╭──
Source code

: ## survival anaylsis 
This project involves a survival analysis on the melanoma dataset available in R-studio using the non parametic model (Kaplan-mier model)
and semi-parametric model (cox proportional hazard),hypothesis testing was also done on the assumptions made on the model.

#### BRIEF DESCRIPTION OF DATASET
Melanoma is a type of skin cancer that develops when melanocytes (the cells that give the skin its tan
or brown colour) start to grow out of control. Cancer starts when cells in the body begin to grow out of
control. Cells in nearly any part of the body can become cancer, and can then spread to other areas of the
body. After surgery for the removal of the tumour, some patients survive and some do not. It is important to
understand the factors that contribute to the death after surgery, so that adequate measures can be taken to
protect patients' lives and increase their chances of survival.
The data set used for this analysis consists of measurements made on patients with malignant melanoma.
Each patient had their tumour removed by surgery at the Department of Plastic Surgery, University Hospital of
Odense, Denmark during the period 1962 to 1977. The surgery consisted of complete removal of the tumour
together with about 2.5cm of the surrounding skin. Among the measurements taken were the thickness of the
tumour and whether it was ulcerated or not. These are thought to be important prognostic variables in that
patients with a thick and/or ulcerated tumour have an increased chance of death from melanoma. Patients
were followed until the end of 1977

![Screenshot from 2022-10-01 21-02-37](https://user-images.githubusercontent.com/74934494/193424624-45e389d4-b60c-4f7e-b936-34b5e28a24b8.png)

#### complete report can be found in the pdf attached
╰──
## [Exercise]
Please transcribe exactly the lines above from the line that has "#### BRIEF DESCRIPTION OF DATASET" up to and including the line that has "or brown colour)"; no other line belongs in the answer.

## [Task answer]
#### BRIEF DESCRIPTION OF DATASET
Melanoma is a type of skin cancer that develops when melanocytes (the cells that give the skin its tan
or brown colour) start to grow out of control. Cancer starts when cells in the body begin to grow out of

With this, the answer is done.